Task objective: Copy the data precisely, character for character, and leave out every picture.

Records to process:
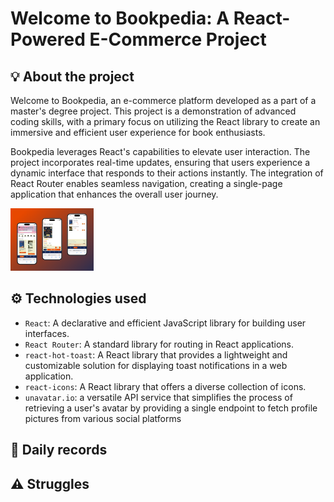 # Welcome to Bookpedia: A React-Powered E-Commerce Project

## 💡 About the project

Welcome to Bookpedia, an e-commerce platform developed as a part of a master's degree project. This project is a demonstration of advanced coding skills, with a primary focus on utilizing the React library to create an immersive and efficient user experience for book enthusiasts.

Bookpedia leverages React's capabilities to elevate user interaction. The project incorporates real-time updates, ensuring that users experience a dynamic interface that responds to their actions instantly. The integration of React Router enables seamless navigation, creating a single-page application that enhances the overall user journey.

<img src="public/195shots_so.png" alt="mockup of bookpedia" height="100px"/>

## ⚙️ Technologies used

- `React`: A declarative and efficient JavaScript library for building user interfaces.
- `React Router`: A standard library for routing in React applications.
- `react-hot-toast`: A React library that provides a lightweight and customizable solution for displaying toast notifications in a web application.
- `react-icons`: A React library that offers a diverse collection of icons.
- `unavatar.io`: a versatile API service that simplifies the process of retrieving a user's avatar by providing a single endpoint to fetch profile pictures from various social platforms

## 📓 Daily records

## ⚠️ Struggles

Answer space:
 # Welcome to Bookpedia: A React-Powered E-Commerce Project

## 💡 About the project

Welcome to Bookpedia, an e-commerce platform developed as a part of a master's degree project. This project is a demonstration of advanced coding skills, with a primary focus on utilizing the React library to create an immersive and efficient user experience for book enthusiasts.

Bookpedia leverages React's capabilities to elevate user interaction. The project incorporates real-time updates, ensuring that users experience a dynamic interface that responds to their actions instantly. The integration of React Router enables seamless navigation, creating a single-page application that enhances the overall user journey.

<img src="public/195shots_so.png" alt="mockup of bookpedia" height="100px"/>

## ⚙️ Technologies used

- `React`: A declarative and efficient JavaScript library for building user interfaces.
- `React Router`: A standard library for routing in React applications.
- `react-hot-toast`: A React library that provides a lightweight and customizable solution for displaying toast notifications in a web application.
- `react-icons`: A React library that offers a diverse collection of icons.
- `unavatar.io`: a versatile API service that simplifies the process of retrieving a user's avatar by providing a single endpoint to fetch profile pictures from various social platforms

## 📓 Daily records

## ⚠️ Struggles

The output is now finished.